## ACTION ITEM
Keep to the lines from the one with "I should probably just go to sleep." through the end of the data, and write them out exactly.

## EXERCISE MATERIALS
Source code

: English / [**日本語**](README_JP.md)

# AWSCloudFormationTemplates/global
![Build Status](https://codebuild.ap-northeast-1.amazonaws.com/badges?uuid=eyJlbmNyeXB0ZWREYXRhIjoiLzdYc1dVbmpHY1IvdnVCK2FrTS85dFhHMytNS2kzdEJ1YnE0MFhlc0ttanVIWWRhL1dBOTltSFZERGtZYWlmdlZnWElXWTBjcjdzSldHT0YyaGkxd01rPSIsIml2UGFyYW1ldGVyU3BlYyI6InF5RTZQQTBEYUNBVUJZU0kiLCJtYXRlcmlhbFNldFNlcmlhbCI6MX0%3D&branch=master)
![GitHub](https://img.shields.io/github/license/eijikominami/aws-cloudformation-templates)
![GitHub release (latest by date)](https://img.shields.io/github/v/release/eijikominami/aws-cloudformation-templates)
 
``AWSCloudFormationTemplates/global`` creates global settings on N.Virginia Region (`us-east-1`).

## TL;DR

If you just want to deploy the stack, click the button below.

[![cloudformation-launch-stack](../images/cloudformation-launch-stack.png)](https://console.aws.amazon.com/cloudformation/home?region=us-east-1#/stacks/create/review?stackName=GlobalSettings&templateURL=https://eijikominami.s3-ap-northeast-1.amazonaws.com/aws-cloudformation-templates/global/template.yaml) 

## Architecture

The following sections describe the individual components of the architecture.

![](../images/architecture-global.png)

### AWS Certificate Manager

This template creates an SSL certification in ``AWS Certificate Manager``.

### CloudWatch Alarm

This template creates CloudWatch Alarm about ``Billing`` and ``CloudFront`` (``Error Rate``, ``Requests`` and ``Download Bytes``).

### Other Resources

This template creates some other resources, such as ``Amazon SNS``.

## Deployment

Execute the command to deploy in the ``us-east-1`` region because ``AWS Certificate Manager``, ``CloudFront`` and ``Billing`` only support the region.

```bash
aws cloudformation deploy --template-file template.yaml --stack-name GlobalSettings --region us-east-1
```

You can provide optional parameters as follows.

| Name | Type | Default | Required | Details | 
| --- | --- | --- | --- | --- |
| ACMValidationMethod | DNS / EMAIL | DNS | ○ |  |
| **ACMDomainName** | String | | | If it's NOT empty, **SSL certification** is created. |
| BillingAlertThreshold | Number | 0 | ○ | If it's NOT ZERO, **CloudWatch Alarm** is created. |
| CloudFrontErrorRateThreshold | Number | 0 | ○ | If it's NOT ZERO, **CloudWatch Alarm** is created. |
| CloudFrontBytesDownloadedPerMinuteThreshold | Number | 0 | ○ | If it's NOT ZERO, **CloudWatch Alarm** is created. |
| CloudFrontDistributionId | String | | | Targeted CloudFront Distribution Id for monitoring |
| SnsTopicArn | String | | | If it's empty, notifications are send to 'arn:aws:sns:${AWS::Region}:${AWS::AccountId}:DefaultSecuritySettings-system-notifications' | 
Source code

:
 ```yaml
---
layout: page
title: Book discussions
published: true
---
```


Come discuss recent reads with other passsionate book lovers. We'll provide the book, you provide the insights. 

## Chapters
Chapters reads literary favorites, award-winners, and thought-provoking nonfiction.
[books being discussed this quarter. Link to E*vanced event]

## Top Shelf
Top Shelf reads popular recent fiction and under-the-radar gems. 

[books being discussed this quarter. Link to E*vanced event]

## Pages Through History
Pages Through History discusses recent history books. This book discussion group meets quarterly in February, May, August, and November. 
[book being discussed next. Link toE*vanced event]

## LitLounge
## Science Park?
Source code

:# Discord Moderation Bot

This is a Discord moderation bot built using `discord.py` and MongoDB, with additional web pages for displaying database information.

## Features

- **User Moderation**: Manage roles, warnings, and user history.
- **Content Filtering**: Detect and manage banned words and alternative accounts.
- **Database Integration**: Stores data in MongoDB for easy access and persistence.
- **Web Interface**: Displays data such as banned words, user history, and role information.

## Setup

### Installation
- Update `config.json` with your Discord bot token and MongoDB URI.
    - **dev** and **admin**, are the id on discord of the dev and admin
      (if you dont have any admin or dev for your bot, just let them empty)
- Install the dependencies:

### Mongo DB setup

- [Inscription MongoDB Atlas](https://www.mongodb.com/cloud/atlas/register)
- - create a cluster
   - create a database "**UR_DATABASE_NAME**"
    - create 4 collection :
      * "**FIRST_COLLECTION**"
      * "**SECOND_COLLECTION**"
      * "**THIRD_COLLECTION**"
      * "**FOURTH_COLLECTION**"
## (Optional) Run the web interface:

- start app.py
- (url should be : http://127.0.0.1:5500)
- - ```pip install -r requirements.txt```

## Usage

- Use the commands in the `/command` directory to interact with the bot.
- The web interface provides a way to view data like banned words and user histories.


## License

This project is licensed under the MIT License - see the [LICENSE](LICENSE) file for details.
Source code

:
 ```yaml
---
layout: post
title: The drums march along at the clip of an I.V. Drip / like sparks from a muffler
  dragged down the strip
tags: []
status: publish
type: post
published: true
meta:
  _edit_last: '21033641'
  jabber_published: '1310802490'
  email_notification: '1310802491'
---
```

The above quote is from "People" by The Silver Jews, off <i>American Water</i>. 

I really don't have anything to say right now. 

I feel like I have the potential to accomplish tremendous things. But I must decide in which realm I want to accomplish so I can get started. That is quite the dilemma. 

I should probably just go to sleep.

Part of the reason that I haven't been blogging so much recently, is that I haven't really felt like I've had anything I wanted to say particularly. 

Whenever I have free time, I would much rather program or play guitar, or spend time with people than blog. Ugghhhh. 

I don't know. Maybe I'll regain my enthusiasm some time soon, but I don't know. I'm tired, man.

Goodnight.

## RESULT OF THIS TASK
I should probably just go to sleep.

Part of the reason that I haven't been blogging so much recently, is that I haven't really felt like I've had anything I wanted to say particularly. 

Whenever I have free time, I would much rather program or play guitar, or spend time with people than blog. Ugghhhh. 

I don't know. Maybe I'll regain my enthusiasm some time soon, but I don't know. I'm tired, man.

Goodnight.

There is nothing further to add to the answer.